Zawiedziony Przemysław Cecherz dla TVP SPORT po zwolnieniu z Wieczystej Kraków:
„Odchodzę naprawdę z podniesionym czołem. Uważam, że zrobiłem bardzo dobrą pracę i poradziłem sobie w bardzo trudnych warunkach, w bardzo trudnym klubie…” pic.twitter.com/BpxEzvEjPF
— TVP SPORT (@sport_tvppl) October 6, 2025
Przemysław Cecherz: Odchodzę z podniesionym czołem
Nie da się ukryć, że wyniki osiągane przez trenera Cecherza, nawet jeśli weźmiemy pod uwagę spore nakłady finansowe i silną kadrę, są naprawdę dobre. On zresztą szczerze ocenia swoje osiągnięcia tak samo.
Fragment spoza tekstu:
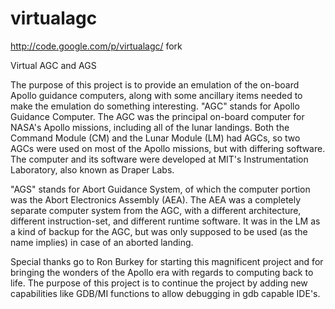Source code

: virtualagc
==========

http://code.google.com/p/virtualagc/ fork



Virtual AGC and AGS

The purpose of this project is to provide an emulation of the on-board Apollo guidance computers, along with some ancillary items needed to make the emulation do something interesting. "AGC" stands for Apollo Guidance Computer. The AGC was the principal on-board computer for NASA's Apollo missions, including all of the lunar landings. Both the Command Module (CM) and the Lunar Module (LM) had AGCs, so two AGCs were used on most of the Apollo missions, but with differing software. The computer and its software were developed at MIT's Instrumentation Laboratory, also known as Draper Labs.

"AGS" stands for Abort Guidance System, of which the computer portion was the Abort Electronics Assembly (AEA). The AEA was a completely separate computer system from the AGC, with a different architecture, different instruction-set, and different runtime software. It was in the LM as a kind of backup for the AGC, but was only supposed to be used (as the name implies) in case of an aborted landing.

Special thanks go to Ron Burkey for starting this magnificent project and for bringing the wonders of the Apollo era with regards to computing back to life. The purpose of this project is to continue the project by adding new capabilities like GDB/MI functions to allow debugging in gdb capable IDE's. 

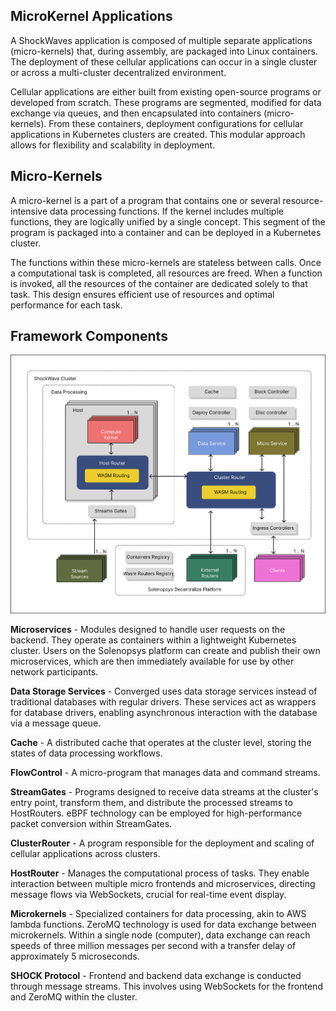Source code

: ## MicroKernel Applications

A ShockWaves application is composed of multiple separate applications (micro-kernels) that, during assembly, are
packaged into Linux containers. The deployment of these cellular applications can occur in a single cluster or across a
multi-cluster decentralized environment.

Cellular applications are either built from existing open-source programs or developed from scratch. These programs are
segmented, modified for data exchange via queues, and then encapsulated into containers (micro-kernels). From these
containers, deployment configurations for cellular applications in Kubernetes clusters are created. This modular
approach allows for flexibility and scalability in deployment.

## Micro-Kernels

A micro-kernel is a part of a program that contains one or several resource-intensive data processing functions. If the
kernel includes multiple functions, they are logically unified by a single concept. This segment of the program is
packaged into a container and can be deployed in a Kubernetes cluster.

The functions within these micro-kernels are stateless between calls. Once a computational task is completed, all
resources are freed. When a function is invoked, all the resources of the container are dedicated solely to that task.
This design ensures efficient use of resources and optimal performance for each task.

## Framework Components

![cluster-diagram.svg](..%2F..%2F..%2Fimages%2Fcluster-diagram.svg)

**Microservices** - Modules designed to handle user requests on the backend. They operate as containers within a
lightweight Kubernetes cluster. Users on the Solenopsys platform can create and publish their own microservices, which
are then immediately available for use by other network participants.

**Data Storage Services** - Converged uses data storage services instead of traditional databases with regular drivers.
These services act as wrappers for database drivers, enabling asynchronous interaction with the database via a message
queue.

**Cache** - A distributed cache that operates at the cluster level, storing the states of data processing workflows.

**FlowControl** - A micro-program that manages data and command streams.

**StreamGates** - Programs designed to receive data streams at the cluster's entry point, transform them,
and distribute the processed streams to HostRouters. eBPF technology can be employed for high-performance packet
conversion within StreamGates.

**ClusterRouter** - A program responsible for the deployment and scaling of cellular applications across clusters.

**HostRouter** - Manages the computational process of tasks. They enable interaction between multiple micro frontends
and microservices, directing message flows via WebSockets, crucial for real-time event display.

**Microkernels** - Specialized containers for data processing, akin to AWS lambda functions. ZeroMQ technology is used
for data exchange between microkernels. Within a single node (computer), data exchange can reach speeds of three million
messages per second with a transfer delay of approximately 5 microseconds.

**SHOCK Protocol** - Frontend and backend data exchange is conducted through message streams. This involves using
WebSockets for the frontend and ZeroMQ within the cluster.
– W I lidze drugie miejsce, zespół jeszcze w budowie, co chwila dołączali nowi zawodnicy. W dodatku drużyna składająca się praktycznie z 22 zawodników z dużym ego. To wspaniali chłopcy, ale trzeba było dbać o to, żeby w szatni nie było żadnego konfliktu. I w gruncie rzeczy ci zawodnicy ugrali 22 punkty – choć zawsze można gdybać, czy to mogły być dwa czy cztery oczka więcej – wylicza osiągnięcia szkoleniowiec.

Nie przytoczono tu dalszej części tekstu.